2004 ve sonrasında verilen lisansların durumuna bakalım; uzak mesafe telefon hizmetleri (UMTH), daha doğrusu buna telefon hizmetleri diyelim; uzak mesafedeki lisanslar verilmiş durumda, şehiriçi hizmetlerde ise 2007 ortalarında lisans yönetmeliği yayınlandı ama hala verilmiş değil, aksine Türk Telekom tarafından yapılan başvuruya dayalı olarak Danıştay yürütmeyi durdurma kararı verdi.
Sayın Bakan 6 ay şehirçinin lisans kararını tuttu. Sonra Türk Telekom’un başvurusu üzerine Danıştay yürütmeyi durdurma kararı aldı. Sonuçta şehiriçi haberleşmede % 100 tekel sürüyor.
Uzak Mesafe Telefon hizmetlerinde 45 firma lisans aldı. Şu anda kalan firma sayısı 10’un altında. Kalanlardan kazanç sağlayan yok. Uzak mesafe trafiğinin 1/3’ünü alternatif telekomcular aldı ama ciroları düşük ve kazançları da yok. Geçen yıl çıkan Türk Telekom tarifesi ve şehiriçinin açılmamış oluşu, bu durumun en önemli nedenleri. Tarife rakipleri ezici özellikte. Hesaplı hat ve Yazlık hat abonelerine alternatif işletmeciler ulaşamıyor. Bu da sebeblerden birisi.
Kablo TV-İnternet konusuna bakalım. Kablo sadece TV demek değil. Ama hızlı internet ve ses açısından güçlü bir altyapı aynı zamanda. 2006’nın nisanında kabloculara lisans verildi ama hemen arkasından Türksat eliyle firmaların elinden şebekeleri alındı. Bugün bu pazarda sadece Türksat var. 1,250,000 TV abonesinin 1,150,000’e düştüğü ve kablo internet abonesinin de 60.000’lerden 29-30.000’e düştüğünü biliyoruz. Kablo üzerinden ses hizmetleri hiçbir zaman verilemedi. Böylece 1997’de gelir paylaşımı ile başlamış olan kısmi serbestleşme bu alanda da geri alınmış oldu.

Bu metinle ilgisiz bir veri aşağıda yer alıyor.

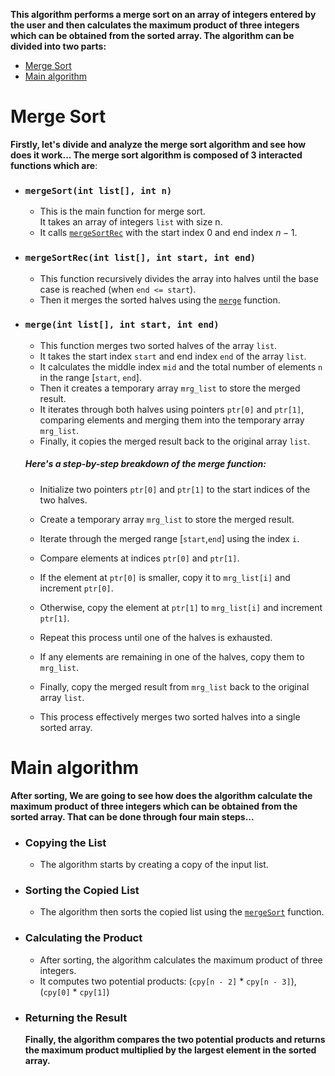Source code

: **This algorithm performs a merge sort on an array of integers entered by the user
and then calculates the maximum product of three integers which can be obtained from the sorted array.
The algorithm can be divided into two parts:**

<!--toc:start-->
- [Merge Sort](#merge-sort)
- [Main algorithm](#calculating-the-product)
<!--toc:end-->

# Merge Sort

**Firstly, let's divide and analyze the merge sort algorithm and see how does it work...
The merge sort algorithm is composed of 3 interacted functions which are**:

- ### `mergeSort(int list[], int n)`
    - This is the main function for merge sort.<br> It takes an array of integers `list` with size n.<br>
    - It calls [`mergeSortRec`](#merge-sort) with the start index $0$ and end index $n-1$.

- ### `mergeSortRec(int list[], int start, int end)`
    - This function recursively divides the array into halves until the base case is reached (when `end <= start`).<br>
    - Then it merges the sorted halves using the [`merge`](#merge-sort) function.

- ### `merge(int list[], int start, int end)`
    - This function merges two sorted halves of the array `list`.<br>
    - It takes the start index `start` and end index `end` of the array `list`.<br>
    - It calculates the middle index `mid` and the total number of elements `n` in the range [`start`, `end`].<br>
    - Then it creates a temporary array `mrg_list` to store the merged result.<br>
    - It iterates through both halves using pointers `ptr[0]` and `ptr[1]`, comparing elements and merging them into the temporary array `mrg_list`.<br>
    - Finally, it copies the merged result back to the original array `list`.<br>

    ##### Here's a step-by-step breakdown of the merge function:
    - Initialize two pointers `ptr[0]` and `ptr[1]` to the start indices of the two halves.<br>
    - Create a temporary array `mrg_list` to store the merged result.<br>
    - Iterate through the merged range [`start`,`end`] using the index `i`.<br>
    - Compare elements at indices `ptr[0]` and `ptr[1]`.<br>
    - If the element at `ptr[0]` is smaller, copy it to `mrg_list[i]` and increment `ptr[0]`.<br>
    - Otherwise, copy the element at `ptr[1]` to `mrg_list[i]` and increment `ptr[1]`.<br>
    - Repeat this process until one of the halves is exhausted.<br>
    - If any elements are remaining in one of the halves, copy them to `mrg_list`.<br>
    - Finally, copy the merged result from `mrg_list` back to the original array `list`.<br>

    - This process effectively merges two sorted halves into a single sorted array.<br>

# Main algorithm

**After sorting, We are going to see how does the algorithm calculate
the maximum product of three integers which can be obtained from the sorted array.
That can be done through four main steps...**

- ### Copying the List
    - The algorithm starts by creating a copy of the input list.

- ### Sorting the Copied List
    - The algorithm then sorts the copied list using the [`mergeSort`](#merge-sort) function.

- ### Calculating the Product
    - After sorting, the algorithm calculates the maximum product of three integers.
    - It computes two potential products:
    (`cpy[n - 2]` * `cpy[n - 3]`), (`cpy[0]` * `cpy[1]`)

- ### Returning the Result
    **Finally, the algorithm compares the two potential products and returns the maximum product multiplied by the largest element in the sorted array.**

Altyapı lisansları 2006’da verilmeye başlandı. Lisans alan firmalar, belediyeler, karayolları, demiryolları, Botaş, TEİAŞ gibi devlet kuruluşlarının, geçiş hakkı verme (right of way) olayını, devletin, vatandaşın en tabii hakkı olan haberleşmesinin rahatlaştırılması için bir stratejisi olmaması nedeniyle, bir kazanç kapısı gibi değerlendirmeleri yüzünden, çok yavaş ve pahalı ilerliyor.
Veri akış (Bit Stream) ve Yapa (yerel ağın paylaşılma açılması) gibi konular da çok yavaş ve yetersiz gelişme var.